*** Opening of Dataset content ***

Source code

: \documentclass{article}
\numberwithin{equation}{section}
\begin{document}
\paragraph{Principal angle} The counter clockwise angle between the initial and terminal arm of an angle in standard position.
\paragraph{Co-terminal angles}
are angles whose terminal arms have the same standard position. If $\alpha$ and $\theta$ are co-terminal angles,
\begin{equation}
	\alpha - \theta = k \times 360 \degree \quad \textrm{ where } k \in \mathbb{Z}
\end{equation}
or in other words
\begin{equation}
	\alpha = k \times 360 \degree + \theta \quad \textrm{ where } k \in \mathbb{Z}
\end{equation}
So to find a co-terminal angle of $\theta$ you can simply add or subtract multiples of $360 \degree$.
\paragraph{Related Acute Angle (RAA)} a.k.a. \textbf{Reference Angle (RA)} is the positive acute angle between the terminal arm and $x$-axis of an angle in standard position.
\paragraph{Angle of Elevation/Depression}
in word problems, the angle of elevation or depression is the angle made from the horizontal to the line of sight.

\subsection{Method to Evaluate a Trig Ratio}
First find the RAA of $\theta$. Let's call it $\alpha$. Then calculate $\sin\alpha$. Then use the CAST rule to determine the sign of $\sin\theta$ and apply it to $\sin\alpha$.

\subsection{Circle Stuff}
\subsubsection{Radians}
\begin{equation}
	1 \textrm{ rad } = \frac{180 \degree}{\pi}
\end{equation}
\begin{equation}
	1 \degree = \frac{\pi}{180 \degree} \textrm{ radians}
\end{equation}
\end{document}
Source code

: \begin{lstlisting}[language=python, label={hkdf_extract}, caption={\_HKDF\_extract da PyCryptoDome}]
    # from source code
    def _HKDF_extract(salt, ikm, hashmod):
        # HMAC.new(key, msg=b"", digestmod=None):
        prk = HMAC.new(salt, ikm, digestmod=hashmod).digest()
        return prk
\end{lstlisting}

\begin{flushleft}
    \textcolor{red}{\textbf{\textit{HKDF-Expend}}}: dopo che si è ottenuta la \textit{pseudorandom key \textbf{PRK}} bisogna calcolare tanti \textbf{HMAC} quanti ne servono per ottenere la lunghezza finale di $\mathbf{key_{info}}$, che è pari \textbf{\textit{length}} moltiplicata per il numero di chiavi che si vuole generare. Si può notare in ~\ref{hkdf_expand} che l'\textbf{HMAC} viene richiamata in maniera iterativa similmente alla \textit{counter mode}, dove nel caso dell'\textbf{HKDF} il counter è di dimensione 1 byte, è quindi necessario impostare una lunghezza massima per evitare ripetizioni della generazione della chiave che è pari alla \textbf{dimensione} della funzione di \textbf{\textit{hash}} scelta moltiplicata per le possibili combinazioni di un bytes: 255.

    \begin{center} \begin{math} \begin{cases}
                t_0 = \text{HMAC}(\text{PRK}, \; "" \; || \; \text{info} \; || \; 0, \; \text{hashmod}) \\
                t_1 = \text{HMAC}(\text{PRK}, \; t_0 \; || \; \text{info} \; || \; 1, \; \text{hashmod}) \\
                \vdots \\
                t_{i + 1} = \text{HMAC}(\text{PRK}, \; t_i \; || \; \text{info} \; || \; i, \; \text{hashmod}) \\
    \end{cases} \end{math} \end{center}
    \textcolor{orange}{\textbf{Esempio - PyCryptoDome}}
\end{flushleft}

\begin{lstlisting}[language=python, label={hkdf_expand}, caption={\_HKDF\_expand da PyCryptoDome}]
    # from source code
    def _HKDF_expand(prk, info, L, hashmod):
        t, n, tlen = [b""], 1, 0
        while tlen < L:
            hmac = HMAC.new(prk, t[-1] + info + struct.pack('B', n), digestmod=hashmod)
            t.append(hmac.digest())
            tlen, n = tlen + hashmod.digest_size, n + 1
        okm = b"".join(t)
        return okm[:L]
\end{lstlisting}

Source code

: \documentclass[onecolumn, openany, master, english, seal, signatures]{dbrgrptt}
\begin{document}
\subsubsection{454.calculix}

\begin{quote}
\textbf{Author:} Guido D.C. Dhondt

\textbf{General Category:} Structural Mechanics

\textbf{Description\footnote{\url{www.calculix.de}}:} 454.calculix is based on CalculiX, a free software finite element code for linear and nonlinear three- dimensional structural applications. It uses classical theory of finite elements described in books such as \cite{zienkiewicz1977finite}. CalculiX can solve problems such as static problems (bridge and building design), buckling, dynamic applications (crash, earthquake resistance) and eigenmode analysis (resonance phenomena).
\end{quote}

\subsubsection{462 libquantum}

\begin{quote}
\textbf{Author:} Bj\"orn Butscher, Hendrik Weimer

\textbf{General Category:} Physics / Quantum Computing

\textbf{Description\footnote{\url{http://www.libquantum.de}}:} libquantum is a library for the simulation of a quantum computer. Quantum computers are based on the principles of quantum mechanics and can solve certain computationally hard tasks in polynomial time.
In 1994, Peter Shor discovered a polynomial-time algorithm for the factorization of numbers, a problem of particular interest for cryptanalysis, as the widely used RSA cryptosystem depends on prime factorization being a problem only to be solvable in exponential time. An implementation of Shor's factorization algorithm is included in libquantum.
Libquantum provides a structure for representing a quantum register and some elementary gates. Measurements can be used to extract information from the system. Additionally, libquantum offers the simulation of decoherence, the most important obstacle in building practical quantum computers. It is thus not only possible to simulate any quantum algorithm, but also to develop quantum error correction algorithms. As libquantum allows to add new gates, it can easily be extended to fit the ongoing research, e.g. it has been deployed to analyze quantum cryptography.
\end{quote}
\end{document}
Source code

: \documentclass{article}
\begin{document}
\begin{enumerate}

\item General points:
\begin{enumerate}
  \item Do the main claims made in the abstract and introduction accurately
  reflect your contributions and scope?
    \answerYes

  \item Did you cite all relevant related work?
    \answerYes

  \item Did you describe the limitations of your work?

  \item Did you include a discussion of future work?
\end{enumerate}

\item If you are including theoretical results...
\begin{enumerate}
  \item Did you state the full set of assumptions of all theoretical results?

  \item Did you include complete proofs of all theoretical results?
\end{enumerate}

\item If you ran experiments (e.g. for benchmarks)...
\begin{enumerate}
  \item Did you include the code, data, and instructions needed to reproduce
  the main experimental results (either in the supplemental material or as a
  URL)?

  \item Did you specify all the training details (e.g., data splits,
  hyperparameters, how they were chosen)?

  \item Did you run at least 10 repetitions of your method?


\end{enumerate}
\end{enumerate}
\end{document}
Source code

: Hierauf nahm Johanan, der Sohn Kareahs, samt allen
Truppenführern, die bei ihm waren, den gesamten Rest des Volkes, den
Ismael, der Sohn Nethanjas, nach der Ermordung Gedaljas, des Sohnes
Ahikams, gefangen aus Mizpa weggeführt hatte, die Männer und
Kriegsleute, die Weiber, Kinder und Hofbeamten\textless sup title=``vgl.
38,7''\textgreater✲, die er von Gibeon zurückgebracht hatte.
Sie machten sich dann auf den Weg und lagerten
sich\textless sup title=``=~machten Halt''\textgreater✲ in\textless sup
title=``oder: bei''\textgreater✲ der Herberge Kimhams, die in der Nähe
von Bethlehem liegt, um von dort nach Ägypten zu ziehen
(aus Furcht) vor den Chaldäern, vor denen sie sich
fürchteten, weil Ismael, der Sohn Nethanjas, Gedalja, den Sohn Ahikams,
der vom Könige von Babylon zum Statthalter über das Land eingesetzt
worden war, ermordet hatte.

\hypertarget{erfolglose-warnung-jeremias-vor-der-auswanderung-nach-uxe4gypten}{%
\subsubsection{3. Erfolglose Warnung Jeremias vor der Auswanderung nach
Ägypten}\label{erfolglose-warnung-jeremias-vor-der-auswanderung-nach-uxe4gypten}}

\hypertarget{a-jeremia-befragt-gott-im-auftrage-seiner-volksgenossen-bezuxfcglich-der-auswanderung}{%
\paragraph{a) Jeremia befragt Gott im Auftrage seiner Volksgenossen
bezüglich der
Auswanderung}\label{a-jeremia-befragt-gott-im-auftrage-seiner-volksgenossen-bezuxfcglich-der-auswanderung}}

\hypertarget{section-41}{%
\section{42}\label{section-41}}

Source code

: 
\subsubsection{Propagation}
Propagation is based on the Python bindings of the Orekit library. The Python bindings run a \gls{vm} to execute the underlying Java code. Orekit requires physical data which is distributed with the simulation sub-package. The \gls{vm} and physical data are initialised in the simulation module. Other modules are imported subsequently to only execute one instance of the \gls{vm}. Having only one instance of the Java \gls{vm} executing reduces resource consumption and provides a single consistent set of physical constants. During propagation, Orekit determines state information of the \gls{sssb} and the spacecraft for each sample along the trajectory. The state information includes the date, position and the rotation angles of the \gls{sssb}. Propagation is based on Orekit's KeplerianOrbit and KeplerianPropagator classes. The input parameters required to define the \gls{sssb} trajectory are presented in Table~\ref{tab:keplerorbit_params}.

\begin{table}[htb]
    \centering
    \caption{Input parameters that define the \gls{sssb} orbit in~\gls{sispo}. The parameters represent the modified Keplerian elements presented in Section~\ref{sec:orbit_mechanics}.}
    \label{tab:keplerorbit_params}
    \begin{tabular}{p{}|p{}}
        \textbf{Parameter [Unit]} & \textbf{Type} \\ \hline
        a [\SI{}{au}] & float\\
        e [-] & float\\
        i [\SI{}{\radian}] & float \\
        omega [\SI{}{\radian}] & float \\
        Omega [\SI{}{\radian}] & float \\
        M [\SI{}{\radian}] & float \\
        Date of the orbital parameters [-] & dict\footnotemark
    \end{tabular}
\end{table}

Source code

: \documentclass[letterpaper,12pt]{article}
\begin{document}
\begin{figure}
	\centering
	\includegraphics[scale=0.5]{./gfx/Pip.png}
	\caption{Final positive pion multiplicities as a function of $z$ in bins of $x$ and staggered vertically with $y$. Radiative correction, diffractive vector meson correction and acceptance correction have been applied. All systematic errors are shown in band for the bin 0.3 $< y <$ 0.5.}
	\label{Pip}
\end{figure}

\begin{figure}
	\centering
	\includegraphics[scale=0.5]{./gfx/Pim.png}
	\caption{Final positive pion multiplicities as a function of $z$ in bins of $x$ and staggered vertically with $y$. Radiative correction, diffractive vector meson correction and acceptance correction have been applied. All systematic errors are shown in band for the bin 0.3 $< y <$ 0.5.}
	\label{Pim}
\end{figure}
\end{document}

*** Close of Dataset content ***

Using the records above, copy word for word the line with "un bytes: 255.", the line with "t.append(hmac.digest())", and every line between them.

    \textcolor{red}{\textbf{\textit{HKDF-Expend}}}: dopo che si è ottenuta la \textit{pseudorandom key \textbf{PRK}} bisogna calcolare tanti \textbf{HMAC} quanti ne servono per ottenere la lunghezza finale di $\mathbf{key_{info}}$, che è pari \textbf{\textit{length}} moltiplicata per il numero di chiavi che si vuole generare. Si può notare in ~\ref{hkdf_expand} che l'\textbf{HMAC} viene richiamata in maniera iterativa similmente alla \textit{counter mode}, dove nel caso dell'\textbf{HKDF} il counter è di dimensione 1 byte, è quindi necessario impostare una lunghezza massima per evitare ripetizioni della generazione della chiave che è pari alla \textbf{dimensione} della funzione di \textbf{\textit{hash}} scelta moltiplicata per le possibili combinazioni di un bytes: 255.

    \begin{center} \begin{math} \begin{cases}
                t_0 = \text{HMAC}(\text{PRK}, \; "" \; || \; \text{info} \; || \; 0, \; \text{hashmod}) \\
                t_1 = \text{HMAC}(\text{PRK}, \; t_0 \; || \; \text{info} \; || \; 1, \; \text{hashmod}) \\
                \vdots \\
                t_{i + 1} = \text{HMAC}(\text{PRK}, \; t_i \; || \; \text{info} \; || \; i, \; \text{hashmod}) \\
    \end{cases} \end{math} \end{center}
    \textcolor{orange}{\textbf{Esempio - PyCryptoDome}}
\end{flushleft}

\begin{lstlisting}[language=python, label={hkdf_expand}, caption={\_HKDF\_expand da PyCryptoDome}]
    # from source code
    def _HKDF_expand(prk, info, L, hashmod):
        t, n, tlen = [b""], 1, 0
        while tlen < L:
            hmac = HMAC.new(prk, t[-1] + info + struct.pack('B', n), digestmod=hashmod)
            t.append(hmac.digest())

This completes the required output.